CHARLESTON — Gov. Jim Justice wants to let West Virginians know something: Everything's great.
The Republican governor painted an upbeat picture of the state's finances and outlined his legislative agenda Wednesday night in a State of the State speech that featured a rusty hatchet, a tackle box and dozens of reflective safety vests.
He touted positive gains in revenue collections, jobs and personal income, telling the statehouse crowd that “it just gets better and better and better.”
“We have changed ourselves to become the diamond in the rough,” said Justice.
Then, Democrats pounced.
“As much as it pains me to say it, the picture isn't as bright as the governor painted earlier tonight during his State of the State address,” Sen. William Ihlenfeld said at a news conference in which Democrats cited the state's near-last standing in several national economic indicators. “The governor needs to tell us those things and not give us so much spin."
The Democrats noted that the Justice's administration late last year told state agencies to brace for a $100 million budget cut, citing lagging revenues, but then backed off the cuts.
Justice's speech also touched on his “very, very conservative” budget for the new year, in which his administration is estimating $108 million dip in revenue collections. He illustrated his economic plan by holding up a poster of a lighting bolt that showed a zigzag pattern of highs and lows.
He then detailed spending priorities, including $1 million for food pantry programs and a boost to the state's overburdened child welfare agency, while backing a proposal to create a state investment fund and a measure to cover preexisting condition health care costs if the Affordable Care Act is ever struck down.

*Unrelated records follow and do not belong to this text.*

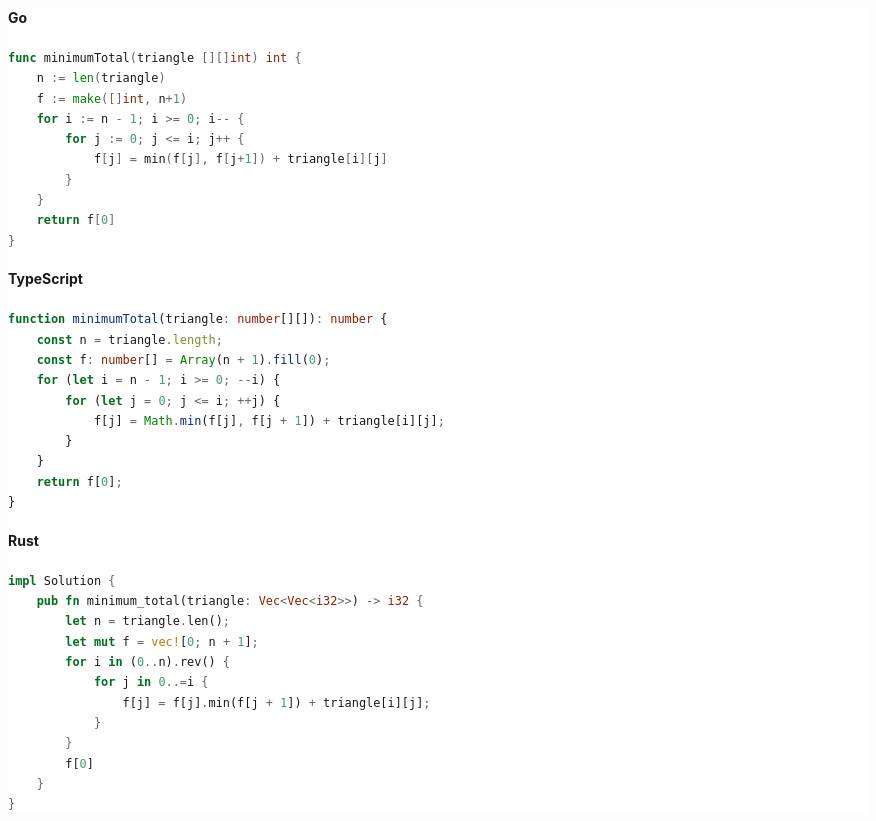 #### Go

```go
func minimumTotal(triangle [][]int) int {
	n := len(triangle)
	f := make([]int, n+1)
	for i := n - 1; i >= 0; i-- {
		for j := 0; j <= i; j++ {
			f[j] = min(f[j], f[j+1]) + triangle[i][j]
		}
	}
	return f[0]
}
```

#### TypeScript

```ts
function minimumTotal(triangle: number[][]): number {
    const n = triangle.length;
    const f: number[] = Array(n + 1).fill(0);
    for (let i = n - 1; i >= 0; --i) {
        for (let j = 0; j <= i; ++j) {
            f[j] = Math.min(f[j], f[j + 1]) + triangle[i][j];
        }
    }
    return f[0];
}
```

#### Rust

```rust
impl Solution {
    pub fn minimum_total(triangle: Vec<Vec<i32>>) -> i32 {
        let n = triangle.len();
        let mut f = vec![0; n + 1];
        for i in (0..n).rev() {
            for j in 0..=i {
                f[j] = f[j].min(f[j + 1]) + triangle[i][j];
            }
        }
        f[0]
    }
}
```






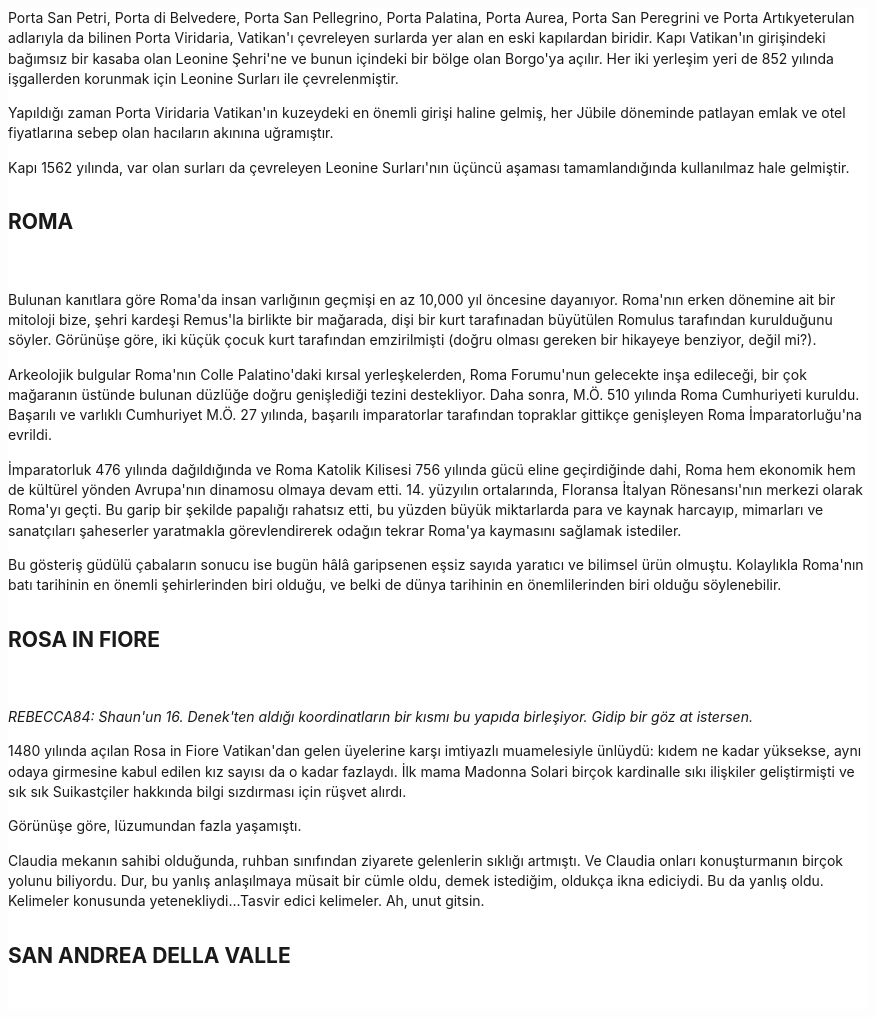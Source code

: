 Porta San Petri, Porta di Belvedere, Porta San Pellegrino, Porta Palatina, Porta Aurea, Porta San Peregrini ve Porta Artıkyeterulan adlarıyla da bilinen Porta Viridaria, Vatikan'ı çevreleyen surlarda yer alan en eski kapılardan biridir. Kapı Vatikan'ın girişindeki bağımsız bir kasaba olan Leonine Şehri'ne ve bunun içindeki bir bölge olan Borgo'ya açılır. Her iki yerleşim yeri de 852 yılında işgallerden korunmak için Leonine Surları ile çevrelenmiştir.

Yapıldığı zaman Porta Viridaria Vatikan'ın kuzeydeki en önemli girişi haline gelmiş, her Jübile döneminde patlayan emlak ve otel fiyatlarına sebep olan hacıların akınına uğramıştır.

Kapı 1562 yılında, var olan surları da çevreleyen Leonine Surları'nın üçüncü aşaması tamamlandığında kullanılmaz hale gelmiştir.

## ROMA
<img src="http://i.imgur.com/lmIVK3D.jpg" alt="" />

Bulunan kanıtlara göre Roma'da insan varlığının geçmişi en az 10,000 yıl öncesine dayanıyor. Roma'nın erken dönemine ait bir mitoloji bize, şehri kardeşi Remus'la birlikte bir mağarada, dişi bir kurt tarafınadan büyütülen Romulus tarafından kurulduğunu söyler. Görünüşe göre, iki küçük çocuk kurt tarafından emzirilmişti (doğru olması gereken bir hikayeye benziyor, değil mi?).

Arkeolojik bulgular Roma'nın Colle Palatino'daki kırsal yerleşkelerden, Roma Forumu'nun gelecekte inşa edileceği, bir çok mağaranın üstünde bulunan düzlüğe doğru genişlediği tezini destekliyor. Daha sonra, M.Ö. 510 yılında Roma Cumhuriyeti kuruldu. Başarılı ve varlıklı Cumhuriyet M.Ö. 27 yılında, başarılı imparatorlar tarafından topraklar gittikçe genişleyen Roma İmparatorluğu'na evrildi.

İmparatorluk 476 yılında dağıldığında ve Roma Katolik Kilisesi 756 yılında gücü eline geçirdiğinde dahi, Roma hem ekonomik hem de kültürel yönden Avrupa'nın dinamosu olmaya devam etti. 14. yüzyılın ortalarında, Floransa İtalyan Rönesansı'nın merkezi olarak Roma'yı geçti. Bu garip bir şekilde papalığı rahatsız etti, bu yüzden büyük miktarlarda para ve kaynak harcayıp, mimarları ve sanatçıları şaheserler yaratmakla görevlendirerek odağın tekrar Roma'ya kaymasını sağlamak istediler.

Bu gösteriş güdülü çabaların sonucu ise bugün hâlâ garipsenen eşsiz sayıda yaratıcı ve bilimsel ürün olmuştu. Kolaylıkla Roma'nın batı tarihinin en önemli şehirlerinden biri olduğu, ve belki de dünya tarihinin en önemlilerinden biri olduğu söylenebilir.

## ROSA IN FIORE
<img src="http://i.imgur.com/yTRiD2j.jpg" alt="" />

<em>REBECCA84: Shaun'un 16. Denek'ten aldığı koordinatların bir kısmı bu yapıda birleşiyor. Gidip bir göz at istersen.</em>

1480 yılında açılan Rosa in Fiore Vatikan'dan gelen üyelerine karşı imtiyazlı muamelesiyle ünlüydü: kıdem ne kadar yüksekse, aynı odaya girmesine kabul edilen kız sayısı da o kadar fazlaydı. İlk mama Madonna Solari birçok kardinalle sıkı ilişkiler geliştirmişti ve sık sık Suikastçiler hakkında bilgi sızdırması için rüşvet alırdı.

Görünüşe göre, lüzumundan fazla yaşamıştı.

Claudia mekanın sahibi olduğunda, ruhban sınıfından ziyarete gelenlerin sıklığı artmıştı. Ve Claudia onları konuşturmanın birçok yolunu biliyordu. Dur, bu yanlış anlaşılmaya müsait bir cümle oldu, demek istediğim, oldukça ikna ediciydi. Bu da yanlış oldu. Kelimeler konusunda yetenekliydi...Tasvir edici kelimeler. Ah, unut gitsin.

## SAN ANDREA DELLA VALLE
<img src="http://i.imgur.com/QAxH0eW.jpg" alt="" />
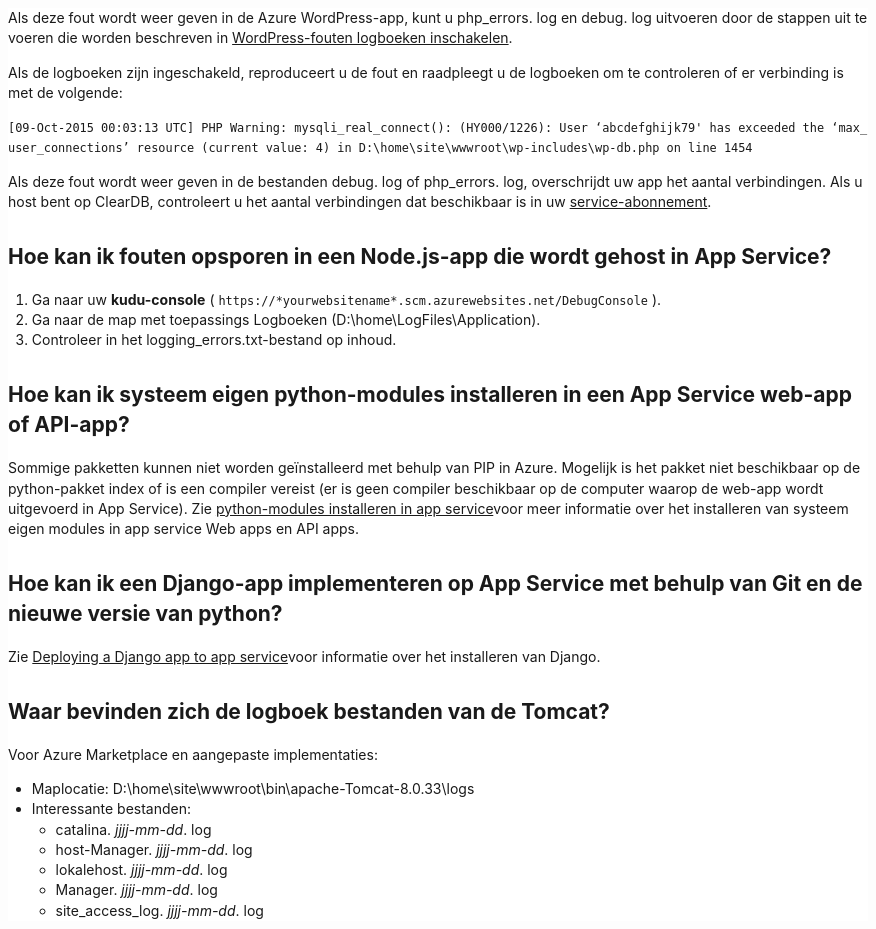 Als deze fout wordt weer geven in de Azure WordPress-app, kunt u php_errors. log en debug. log uitvoeren door de stappen uit te voeren die worden beschreven in [WordPress-fouten logboeken inschakelen](/archive/blogs/azureossds/logging-php-errors-in-wordpress-2).

Als de logboeken zijn ingeschakeld, reproduceert u de fout en raadpleegt u de logboeken om te controleren of er verbinding is met de volgende:
```
[09-Oct-2015 00:03:13 UTC] PHP Warning: mysqli_real_connect(): (HY000/1226): User ‘abcdefghijk79' has exceeded the ‘max_user_connections’ resource (current value: 4) in D:\home\site\wwwroot\wp-includes\wp-db.php on line 1454
```

Als deze fout wordt weer geven in de bestanden debug. log of php_errors. log, overschrijdt uw app het aantal verbindingen. Als u host bent op ClearDB, controleert u het aantal verbindingen dat beschikbaar is in uw [service-abonnement](https://www.cleardb.com/pricing.view).

## <a name="how-do-i-debug-a-nodejs-app-thats-hosted-in-app-service"></a>Hoe kan ik fouten opsporen in een Node.js-app die wordt gehost in App Service?

1.  Ga naar uw **kudu-console** ( `https://*yourwebsitename*.scm.azurewebsites.net/DebugConsole` ).
2.  Ga naar de map met toepassings Logboeken (D:\home\LogFiles\Application).
3.  Controleer in het logging_errors.txt-bestand op inhoud.

## <a name="how-do-i-install-native-python-modules-in-an-app-service-web-app-or-api-app"></a>Hoe kan ik systeem eigen python-modules installeren in een App Service web-app of API-app?

Sommige pakketten kunnen niet worden geïnstalleerd met behulp van PIP in Azure. Mogelijk is het pakket niet beschikbaar op de python-pakket index of is een compiler vereist (er is geen compiler beschikbaar op de computer waarop de web-app wordt uitgevoerd in App Service). Zie [python-modules installeren in app service](/archive/blogs/azureossds/install-native-python-modules-on-azure-web-apps-api-apps)voor meer informatie over het installeren van systeem eigen modules in app service Web apps en API apps.

## <a name="how-do-i-deploy-a-django-app-to-app-service-by-using-git-and-the-new-version-of-python"></a>Hoe kan ik een Django-app implementeren op App Service met behulp van Git en de nieuwe versie van python?

Zie [Deploying a Django app to app service](/archive/blogs/azureossds/deploying-django-app-to-azure-app-services-using-git-and-new-version-of-python)voor informatie over het installeren van Django.

## <a name="where-are-the-tomcat-log-files-located"></a>Waar bevinden zich de logboek bestanden van de Tomcat?

Voor Azure Marketplace en aangepaste implementaties:

* Maplocatie: D:\home\site\wwwroot\bin\apache-Tomcat-8.0.33\logs
* Interessante bestanden:
    * catalina. *jjjj-mm-dd*. log
    * host-Manager. *jjjj-mm-dd*. log
    * lokalehost. *jjjj-mm-dd*. log
    * Manager. *jjjj-mm-dd*. log
    * site_access_log. *jjjj-mm-dd*. log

Republican leaders praised the address. House speaker Roger Hanshaw thanked the governor for “sharing his optimistic vision” for the state. Senate President Mitch Carmichael said the speech “offered an outstanding balance of celebrating the accomplishments of the last four years and projecting a strong vision for West Virginia’s future.”
Justice also employed a series of props and anecdotes, which have become staples of his speeches. Early on, Justice held up a worn ax and a beat-up tackle box, telling a story about how he bought the items from a woman for $100 each and then said “maybe, just maybe I was maybe the catalyst who brought hope.” During a section of the speech in which he spoke about road repairs, he had dozens of orange safety vests handed out to the crowd.
Regarding the state's opioid problem, Justice proposed the idea of creating a narcotics intelligence unit, sternly warning anyone who bring drugs to the state that law enforcement would “bust” them.
The address came one day after Justice's personal attorney said a federal investigation of the governor's private businesses ended with no finding of wrongdoing. Prosecutors in a public corruption unit last year sent three subpoenas to his administration requesting information about his businesses and a resort he owns, fueling months of speculation. The U.S. Department of Justice declined to comment Tuesday when asked to confirm the conclusion of the investigation.
Wednesday also marked the official first day of the 2020 legislative session, with the Senate and House of Delegates formally introducing bills and fulfilling ceremonial duties.
Lawmakers have been in Charleston this week for committee meetings, floating several proposals, including measures to change the state's bail system and cut some taxes on manufacturing businesses. There is also a move to bar sexual orientation and gender identity discrimination when it comes to housing, employment and public spaces.
On the House side, Independent Del. S Marshall Wilson introduced a measure to allow gun owners with concealed carry licenses to bring firearms on college campuses. A similar bill last year drew widespread opposition from professors and students before it failed in a Senate committee.
In the Senate, Republican Sen. Charles H. Clements has introduced a block grant bill that would give West Virginia farmers up to $10,000 per year if they commit to growing fruits and vegetables for community health initiatives.